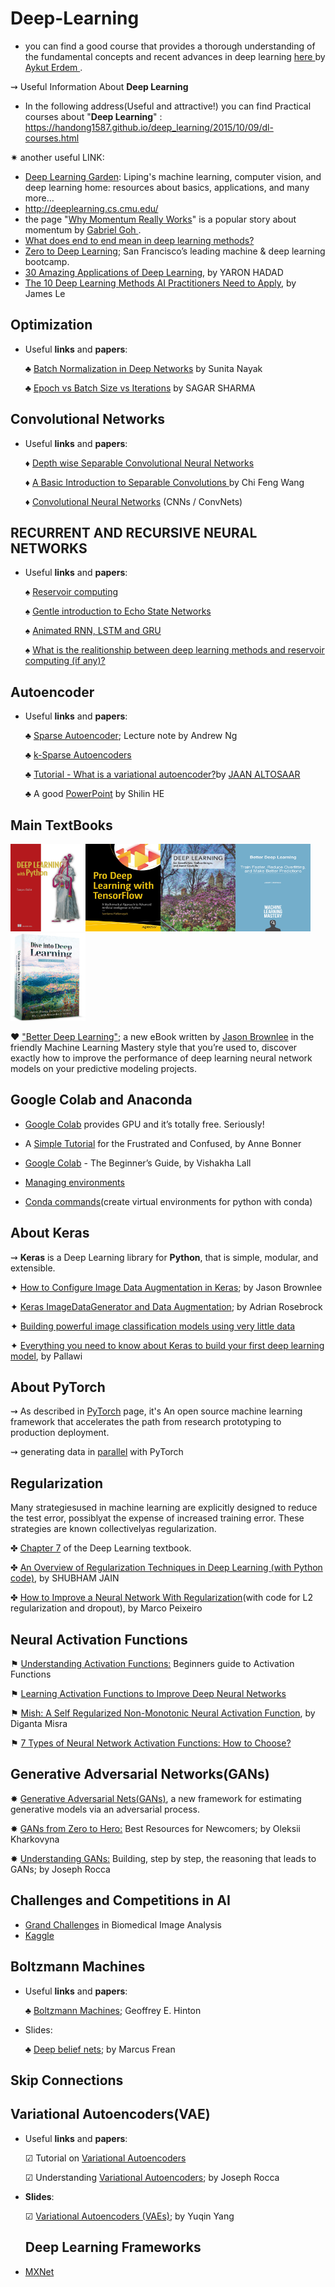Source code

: # Deep-Learning

- you can find a good course that provides a thorough understanding of the fundamental concepts and recent advances in deep learning 
<a href="https://web.cs.hacettepe.edu.tr/~aykut/classes/spring2018/cmp784/index.html#div_courseinfo"> here </a> by
<a href="https://web.cs.hacettepe.edu.tr/~aykut/"> Aykut Erdem </a>.

&#8669; Useful Information About **Deep Learning**

- In the following address(Useful and attractive!) you can find Practical courses about "**Deep Learning**" :
 https://handong1587.github.io/deep_learning/2015/10/09/dl-courses.html
 
 
 &#10039; another useful LINK:  
 - <a href="http://deeplearning.lipingyang.org/">Deep Learning Garden</a>: Liping's machine learning, computer vision, and deep learning home: resources about basics, applications, and many more…
 - http://deeplearning.cs.cmu.edu/
 -  the page "<a href="https://distill.pub/2017/momentum/" >Why Momentum Really Works</a>" is a popular story about momentum by <a href="http://gabgoh.github.io/"> Gabriel Goh </a>.
 - <a href="https://www.quora.com/What-does-end-to-end-mean-in-deep-learning-methods">What does end to end mean in deep learning methods?</a>
 - <a href="https://www.zerotodeeplearning.com/bootcamp?utm_expid=.gXYlB1rUTiOTz74Mmxzc_g.1&utm_referrer=https%3A%2F%2Fwww.google.com%2F#what-will-i-learn">Zero to Deep Learning</a>; San Francisco’s leading machine & deep learning bootcamp.
 - <a href="http://www.yaronhadad.com/deep-learning-most-amazing-applications/">30 Amazing Applications of Deep Learning</a>, by YARON HADAD
 - <a href="https://medium.com/cracking-the-data-science-interview/the-10-deep-learning-methods-ai-practitioners-need-to-apply-885259f402c1">The 10 Deep Learning Methods AI Practitioners Need to Apply</a>, by James Le
## Optimization
- Useful **links** and **papers**:

    &clubs; <a href="https://www.learnopencv.com/batch-normalization-in-deep-networks/">Batch Normalization in Deep Networks</a> by Sunita Nayak
    
    &clubs; <a href="https://towardsdatascience.com/epoch-vs-iterations-vs-batch-size-4dfb9c7ce9c9">Epoch vs Batch Size vs Iterations</a> by SAGAR SHARMA
 
## Convolutional Networks
- Useful **links** and **papers**:

   &diams; <a href="https://www.geeksforgeeks.org/depth-wise-separable-convolutional-neural-networks/"> Depth wise Separable Convolutional Neural Networks </a> 
   
   &diams; <a href="https://towardsdatascience.com/a-basic-introduction-to-separable-convolutions-b99ec3102728"> A Basic Introduction to Separable Convolutions </a> by Chi Feng Wang
   
   &diams; <a href="https://cs231n.github.io/convolutional-networks/">Convolutional Neural Networks</a> (CNNs / ConvNets)


## RECURRENT AND RECURSIVE NEURAL NETWORKS
- Useful **links** and **papers**:

    &spades; <a href="https://arxiv.org/pdf/1803.07870.pdf"> Reservoir computing </a>
    
    &spades; <a href="https://towardsdatascience.com/gentle-introduction-to-echo-state-networks-af99e5373c68"> Gentle introduction to Echo State Networks </a>

    &spades; <a href="https://towardsdatascience.com/animated-rnn-lstm-and-gru-ef124d06cf45"> Animated RNN, LSTM and GRU </a>

    &spades; <a href= "https://www.researchgate.net/post/what_is_the_realitionship_between_deep_learning_methods_and_reservoir_computing_if_any">
 What is the realitionship between deep learning methods and reservoir computing (if any)?</a>
 ## Autoencoder
 - Useful **links** and **papers**:
 
   &clubs; <a href="https://web.stanford.edu/class/cs294a/sparseAutoencoder.pdf">Sparse Autoencoder</a>; Lecture note by Andrew Ng
 
   &clubs; <a href="https://towardsdatascience.com/paper-summary-iclr-2014-k-sparse-autoencoders-72078c6f1117">k-Sparse Autoencoders</a>
   
   &clubs; <a href="https://jaan.io/what-is-variational-autoencoder-vae-tutorial/">Tutorial - What is a variational autoencoder?</a>by <a href="https://jaan.io/">JAAN ALTOSAAR</a>
   
   &clubs; A good <a href="https://www.cse.cuhk.edu.hk/irwin.king/_media/presentations/autoencoder_part1.pdf">PowerPoint</a> by Shilin HE
 ## Main TextBooks
 <img src="https://github.com/Erfaan-Rostami/Deep-Learning/blob/master/Chollet-DLP-HI.png"  title="Deep Learning with Python" height="140" width="120" /><img src="https://github.com/Erfaan-Rostami/Deep-Learning/blob/master/pro%20deep%20learning%20with%20tensorflow.jpg"  title="pro deep learning with tensorflow" height="140" width="120" /><img src="https://github.com/Erfaan-Rostami/Deep-Learning/blob/master/DL-Goodfellow.jpg"  title="deep learning" height="140" width="120" /><img src="https://github.com/Erfaan-Rostami/Deep-Learning/blob/master/JBrownlee.png"  title="Better Deep Learning" height="140" width="120" /><img src="https://github.com/Erfaan-Rostami/Deep-Learning/blob/master/Image/front.png"  title="Dive into Deep Learning" height="140" width="120" />
 
 &hearts; <a href="https://machinelearningmastery.com/better-deep-learning/">"Better Deep Learning"</a>; a new eBook  written by <a href="https://github.com/jbrownlee">Jason Brownlee</a> in the friendly Machine Learning Mastery style that you’re used to, discover exactly how to improve the performance of deep learning neural network models on your predictive modeling projects.
 ## Google Colab and Anaconda
 - <a href="https://colab.research.google.com/notebooks/welcome.ipynb">Google Colab</a> provides GPU and it’s totally free. Seriously!
 
 - A <a href="https://towardsdatascience.com/getting-started-with-google-colab-f2fff97f594c">Simple Tutorial</a> for the Frustrated and Confused, by Anne Bonner
 - <a href="https://medium.com/lean-in-women-in-tech-india/google-colab-the-beginners-guide-5ad3b417dfa">Google Colab</a> - The Beginner’s Guide, by Vishakha Lall
 - <a href="https://docs.conda.io/projects/conda/en/latest/user-guide/tasks/manage-environments.html#managing-environments">Managing environments</a>
 - <a href="http://deeplearning.lipingyang.org/2018/12/25/conda-commands-create-virtual-environments-for-python-with-conda/">Conda commands</a>(create virtual environments for python with conda)
## About Keras
&#8669; **Keras** is a Deep Learning library for **Python**, that is simple, modular, and extensible.

&#10022; <a href="https://machinelearningmastery.com/how-to-configure-image-data-augmentation-when-training-deep-learning-neural-networks/">How to Configure Image Data Augmentation in Keras</a>; by Jason Brownlee

&#10022; <a href="https://www.pyimagesearch.com/2019/07/08/keras-imagedatagenerator-and-data-augmentation/">Keras ImageDataGenerator and Data Augmentation</a>; by Adrian Rosebrock

&#10022; <a href="https://blog.keras.io/building-powerful-image-classification-models-using-very-little-data.html">Building powerful image classification models using very little data</a>

&#10022; <a href="https://medium.com/@pallawi.ds/ai-starter-everything-you-need-to-know-about-keras-to-build-your-first-deep-learning-model-c8d27385344">Everything you need to know about Keras to build your first deep learning model</a>, by Pallawi
## About PyTorch
&#8669; As described in <a href="https://pytorch.org/">PyTorch</a> page, it's An open source machine learning framework that accelerates the path from research prototyping to production deployment.

&#8669; generating data in <a href="https://stanford.edu/~shervine/blog/pytorch-how-to-generate-data-parallel">parallel</a> with PyTorch

## Regularization 
Many strategiesused in machine learning are explicitly designed to reduce the test error, possiblyat the expense of increased training error. These strategies are known collectivelyas regularization.

&#10020; <a href="https://www.deeplearningbook.org/contents/regularization.html">Chapter 7</a> of the Deep Learning textbook.

&#10020; <a href="">An Overview of Regularization Techniques in Deep Learning (with Python code)</a>, by SHUBHAM JAIN

&#10020; <a href="https://towardsdatascience.com/how-to-improve-a-neural-network-with-regularization-8a18ecda9fe3">How to Improve a Neural Network With Regularization</a>(with code for L2 regularization and dropout), by Marco Peixeiro
## Neural Activation Functions
&#9873; <a href="https://towardsdatascience.com/secret-sauce-behind-the-beauty-of-deep-learning-beginners-guide-to-activation-functions-a8e23a57d046">Understanding Activation Functions:</a> Beginners guide to Activation Functions

&#9873; <a href="https://arxiv.org/pdf/1412.6830.pdf">Learning Activation Functions to Improve Deep Neural Networks</a>

&#9873; <a href="https://arxiv.org/ftp/arxiv/papers/1908/1908.08681.pdf">Mish: A Self Regularized Non-Monotonic Neural Activation Function</a>, by Diganta Misra

&#9873; <a href="https://missinglink.ai/guides/neural-network-concepts/7-types-neural-network-activation-functions-right/">7 Types of Neural Network Activation Functions: How to Choose?</a>
## Generative Adversarial Networks(GANs)
&#10040; <a href="https://arxiv.org/pdf/1406.2661.pdf">Generative Adversarial Nets(GANs)</a>, a new framework for estimating generative models via an adversarial process.

&#10040; <a href="https://towardsdatascience.com/gans-from-zero-to-hero-best-resources-for-newcomers-a7c7cf1024b5">GANs from Zero to Hero:</a> Best Resources for Newcomers; by Oleksii Kharkovyna

&#10040; <a href="https://towardsdatascience.com/understanding-generative-adversarial-networks-gans-cd6e4651a29">Understanding GANs:</a> Building, step by step, the reasoning that leads to GANs; by Joseph Rocca
## Challenges and Competitions in AI
- <a href="https://grand-challenge.org/">Grand Challenges</a> in Biomedical Image Analysis
- <a href="https://www.kaggle.com/">Kaggle</a>
## Boltzmann Machines
- Useful **links** and **papers**:

    &clubs; <a href="https://www.cs.toronto.edu/~hinton/csc321/readings/boltz321.pdf">Boltzmann Machines</a>; Geoffrey E. Hinton
- Slides:

    &clubs; <a href="http://users.cecs.anu.edu.au/~ssanner/MLSS2010/Frean1.pdf">Deep belief nets</a>; by Marcus Frean
## Skip Connections

## Variational Autoencoders(VAE)
- Useful **links** and **papers**:

   &#9745; Tutorial on <a href="https://arxiv.org/pdf/1606.05908.pdf">Variational Autoencoders</a>
   
   &#9745; Understanding <a href="https://towardsdatascience.com/understanding-variational-autoencoders-vaes-f70510919f73">Variational Autoencoders</a>; by Joseph Rocca
- **Slides**:

   &#9745; <a href="http://people.math.gatech.edu/~yyang767/research/VAE_Yuqin.pdf">Variational Autoencoders (VAEs)</a>; by Yuqin Yang
   ## Deep Learning Frameworks
- [MXNet](https://mxnet.apache.org/versions/1.6/index.html)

#### EXERCISE
Transcribe, word for word, only the material from its opening line through the line containing "deep learning methods?</a>", both ends included, and omit the pictures.

#### ANSWER SECTION
Source code

: # Deep-Learning

- you can find a good course that provides a thorough understanding of the fundamental concepts and recent advances in deep learning 
<a href="https://web.cs.hacettepe.edu.tr/~aykut/classes/spring2018/cmp784/index.html#div_courseinfo"> here </a> by
<a href="https://web.cs.hacettepe.edu.tr/~aykut/"> Aykut Erdem </a>.

&#8669; Useful Information About **Deep Learning**

- In the following address(Useful and attractive!) you can find Practical courses about "**Deep Learning**" :
 https://handong1587.github.io/deep_learning/2015/10/09/dl-courses.html
 
 
 &#10039; another useful LINK:  
 - <a href="http://deeplearning.lipingyang.org/">Deep Learning Garden</a>: Liping's machine learning, computer vision, and deep learning home: resources about basics, applications, and many more…
 - http://deeplearning.cs.cmu.edu/
 -  the page "<a href="https://distill.pub/2017/momentum/" >Why Momentum Really Works</a>" is a popular story about momentum by <a href="http://gabgoh.github.io/"> Gabriel Goh </a>.
 - <a href="https://www.quora.com/What-does-end-to-end-mean-in-deep-learning-methods">What does end to end mean in deep learning methods?</a>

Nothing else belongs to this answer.